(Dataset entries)
-.-.-

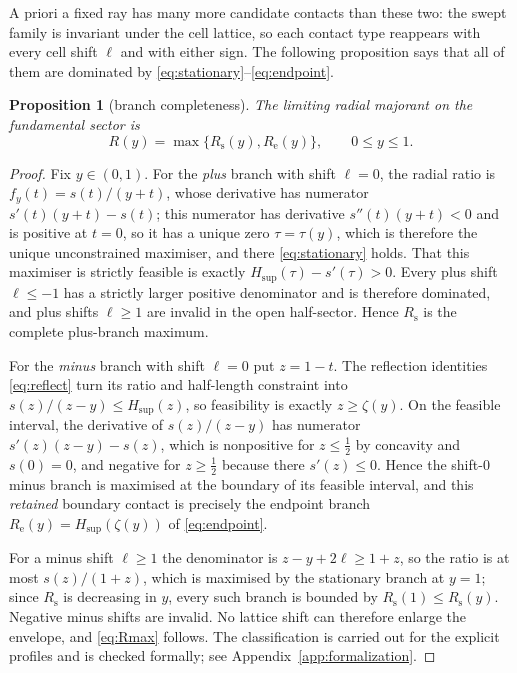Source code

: \documentclass[11pt]{article}
\theoremstyle{plain}
\newtheorem{proposition}[theorem]{Proposition}
\theoremstyle{definition}
\theoremstyle{remark}
\newcommand{\Rsta}{R_{\mathrm{s}}}
\newcommand{\Rend}{R_{\mathrm{e}}}
\newcommand{\Hsup}{H_{\mathrm{sup}}}
\begin{document}
A priori a fixed ray has many more candidate contacts than these two: the swept
family is invariant under the cell lattice, so each contact type reappears with
every cell shift $\ell$ and with either sign. The following proposition says
that all of them are dominated by
\eqref{eq:stationary}--\eqref{eq:endpoint}.

\begin{proposition}[branch completeness]\label{prop:branches}
The limiting radial majorant on the fundamental sector is
\begin{equation}\label{eq:Rmax}
  R(y)=\max\{\Rsta(y),\Rend(y)\},\qquad 0\le y\le1 .
\end{equation}
\end{proposition}

\begin{proof}
Fix $y\in(0,1)$. For the \emph{plus} branch with shift $\ell=0$, the radial
ratio is $f_{y}(t)=s(t)/(y+t)$, whose derivative has numerator
$s'(t)(y+t)-s(t)$; this numerator has derivative $s''(t)(y+t)<0$ and is positive
at $t=0$, so it has a unique zero $\tau=\tau(y)$, which is therefore the unique
unconstrained maximiser, and there \eqref{eq:stationary} holds. That this
maximiser is strictly feasible is exactly $\Hsup(\tau)-s'(\tau)>0$. Every plus
shift $\ell\le-1$ has a strictly larger positive denominator and is therefore
dominated, and plus shifts $\ell\ge1$ are invalid in the open half-sector.
Hence $\Rsta$ is the complete plus-branch maximum.

For the \emph{minus} branch with shift $\ell=0$ put $z=1-t$. The reflection
identities \eqref{eq:reflect} turn its ratio and half-length constraint into
$s(z)/(z-y)\le\Hsup(z)$, so feasibility is exactly $z\ge\zeta(y)$. On the
feasible interval, the derivative of $s(z)/(z-y)$ has numerator
$s'(z)(z-y)-s(z)$, which is nonpositive for $z\le\tfrac12$ by concavity and
$s(0)=0$, and negative for $z\ge\tfrac12$ because there $s'(z)\le0$. Hence the
shift-$0$ minus branch is maximised at the boundary of its feasible interval,
and this \emph{retained} boundary contact is precisely the endpoint branch
$\Rend(y)=\Hsup(\zeta(y))$ of \eqref{eq:endpoint}.

For a minus shift $\ell\ge1$ the denominator is $z-y+2\ell\ge1+z$, so the ratio
is at most $s(z)/(1+z)$, which is maximised by the stationary branch at $y=1$;
since $\Rsta$ is decreasing in $y$, every such branch is bounded by
$\Rsta(1)\le\Rsta(y)$. Negative minus shifts are invalid. No lattice shift can
therefore enlarge the envelope, and \eqref{eq:Rmax} follows. The classification
is carried out for the explicit profiles and is checked formally; see
Appendix~\ref{app:formalization}.
\end{proof}
\end{document}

-.-.-

▶ _WORK TO BE COMPLETED_
All of the records above should be written out exactly, with the pictures left out.

▶ _ANSWER BELOW_
Source code

: \documentclass[11pt]{article}
\theoremstyle{plain}
\newtheorem{proposition}[theorem]{Proposition}
\theoremstyle{definition}
\theoremstyle{remark}
\newcommand{\Rsta}{R_{\mathrm{s}}}
\newcommand{\Rend}{R_{\mathrm{e}}}
\newcommand{\Hsup}{H_{\mathrm{sup}}}
\begin{document}
A priori a fixed ray has many more candidate contacts than these two: the swept
family is invariant under the cell lattice, so each contact type reappears with
every cell shift $\ell$ and with either sign. The following proposition says
that all of them are dominated by
\eqref{eq:stationary}--\eqref{eq:endpoint}.

\begin{proposition}[branch completeness]\label{prop:branches}
The limiting radial majorant on the fundamental sector is
\begin{equation}\label{eq:Rmax}
  R(y)=\max\{\Rsta(y),\Rend(y)\},\qquad 0\le y\le1 .
\end{equation}
\end{proposition}

\begin{proof}
Fix $y\in(0,1)$. For the \emph{plus} branch with shift $\ell=0$, the radial
ratio is $f_{y}(t)=s(t)/(y+t)$, whose derivative has numerator
$s'(t)(y+t)-s(t)$; this numerator has derivative $s''(t)(y+t)<0$ and is positive
at $t=0$, so it has a unique zero $\tau=\tau(y)$, which is therefore the unique
unconstrained maximiser, and there \eqref{eq:stationary} holds. That this
maximiser is strictly feasible is exactly $\Hsup(\tau)-s'(\tau)>0$. Every plus
shift $\ell\le-1$ has a strictly larger positive denominator and is therefore
dominated, and plus shifts $\ell\ge1$ are invalid in the open half-sector.
Hence $\Rsta$ is the complete plus-branch maximum.

For the \emph{minus} branch with shift $\ell=0$ put $z=1-t$. The reflection
identities \eqref{eq:reflect} turn its ratio and half-length constraint into
$s(z)/(z-y)\le\Hsup(z)$, so feasibility is exactly $z\ge\zeta(y)$. On the
feasible interval, the derivative of $s(z)/(z-y)$ has numerator
$s'(z)(z-y)-s(z)$, which is nonpositive for $z\le\tfrac12$ by concavity and
$s(0)=0$, and negative for $z\ge\tfrac12$ because there $s'(z)\le0$. Hence the
shift-$0$ minus branch is maximised at the boundary of its feasible interval,
and this \emph{retained} boundary contact is precisely the endpoint branch
$\Rend(y)=\Hsup(\zeta(y))$ of \eqref{eq:endpoint}.

For a minus shift $\ell\ge1$ the denominator is $z-y+2\ell\ge1+z$, so the ratio
is at most $s(z)/(1+z)$, which is maximised by the stationary branch at $y=1$;
since $\Rsta$ is decreasing in $y$, every such branch is bounded by
$\Rsta(1)\le\Rsta(y)$. Negative minus shifts are invalid. No lattice shift can
therefore enlarge the envelope, and \eqref{eq:Rmax} follows. The classification
is carried out for the explicit profiles and is checked formally; see
Appendix~\ref{app:formalization}.
\end{proof}
\end{document}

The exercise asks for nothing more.